First Fiberglass Mold

Mr. Miyagi would have been proud, FIVE coats of mold release wax!

Mr. Miyagi would have been proud, FIVE coats of mold release wax!

I decided to make a mold and practice part rather than cutting the body any further to experiment with the tail light. If I make a mistake, I can just make another part -- much less crying that way. In addition, this will enable me to sculpt the contour around the tail light on my bench (rather than on the car) and take a mold of that when it's ready... well, that's the theory.

My biggest concern in doing this is that the mold gets stuck to the bodyand wrecks it. This is what I did to make the mold:

  1. Devised way to support tail in vertical position; it's easier to fiberglass with gravity pointing in a helpful direction
  2. Protected the area around the mold with painter's tape and plastic
  3. Applied five coats of mold release wax; wax on wax off
  4. Sprayed 10 coats of Polyvinyl Alcohol Release Agent (PVA)
  5. Applied tooling gelcoat; I couldn't get the !$%@ gelcoat gun to work so I just did it with a brush
  6. Applied 10mil fiberglass surfacing veil and resin; this prevents subsequent layers from showing through the gelcoat
  7. Applied medium-weight cut strand mat and resin
  8. Applied 10oz fiberglass cloth and resin; add bi-directional stability
  9. Applied 2mm high-density bulker mat and resin
  10. Applied 13.5oz chopped strand mat and resin
  11. Fiberglassed mold stiffeners; I used some 1" PVC tube

PVA is cool stuff. It's basically plastic dissolved in alcohol which when sprayed provides a thin plastic layer which keeps the gelcoat/resin from sticking. It's fairly translucent and I was worried that I wasn't getting enough on the surface. So I applied too much and I got a lot of drips and runs. So first try was peeled off. The following day, I applied another ten coats and I went to get a cup of coffee while the final coat was drying. When I went back to check, the PVA layer had a lot of holes in it... PVA is water soluble and apparently there was a rogue drizzle that wrecked it (not noticeable on driveway but there were a couple of visible drops on the garbage can lids). I was on my eighth coat of the third try when the guys redoing my slate roof turned on a leaf blower to clean the 90+ years of dust off before putting down ice and water shield -- really? So let's hope the fourth attempt works.

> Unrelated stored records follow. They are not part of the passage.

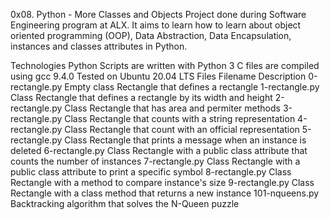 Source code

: 0x08. Python - More Classes and Objects
Project done during Software Engineering program at ALX. It aims to learn how to learn about object oriented programming (OOP), Data Abstraction, Data Encapsulation, instances and classes attributes in Python.

Technologies
Python Scripts are written with Python 3
C files are compiled using gcc 9.4.0
Tested on Ubuntu 20.04 LTS
Files
Filename	Description
0-rectangle.py	Empty class Rectangle that defines a rectangle
1-rectangle.py	Class Rectangle that defines a rectangle by its width and height
2-rectangle.py	Class Rectangle that has area and permiter methods
3-rectangle.py	Class Rectangle that counts with a string representation
4-rectangle.py	Class Rectangle that count with an official representation
5-rectangle.py	Class Rectangle that prints a message when an instance is deleted
6-rectangle.py	Class Rectangle with a public class attribute that counts the number of instances
7-rectangle.py	Class Rectangle with a public class attribute to print a specific symbol
8-rectangle.py	Class Rectangle with a method to compare instance's size
9-rectangle.py	Class Rectangle with a class method that returns a new instance
101-nqueens.py	Backtracking algorithm that solves the N-Queen puzzle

Did I need that many coats of PVA? Probably not, but I'm paranoid that the mold will get stuck and wreck the body.

I used isophthalic polyester resin because it's allegedly one the toughest resins out there and also offers lower shrinkage and a higher distortion temperature; important characteristics in mold construction. It uses a Methyl Ethyl Ketone Peroxide (MEKP) hardener which is really toxic stuff.

YES MOM, no need to ask again. I am wearing a mask, gloves, etc.

It took a bit of work to get the mold off the tail. Fortunately some YouTube videos let me know what to expect or I would have gotten really stressed out. The PVA worked really well. In the picture to the right, the thin film is the PVA being pulled from the mold. I'm happy with how it came out, but I now realize that I probably made it twice as thick/strong as it needed to be.

I also received my Ricardo transaxle today! They have become extremely difficult to get and I'm very lucky to have a new one. Given my high-HP engine I had it taken apart, inspected, the gears "super polished" and then reassembled and tested on a dyno. I now need to figure out an oil cooler and thermostat.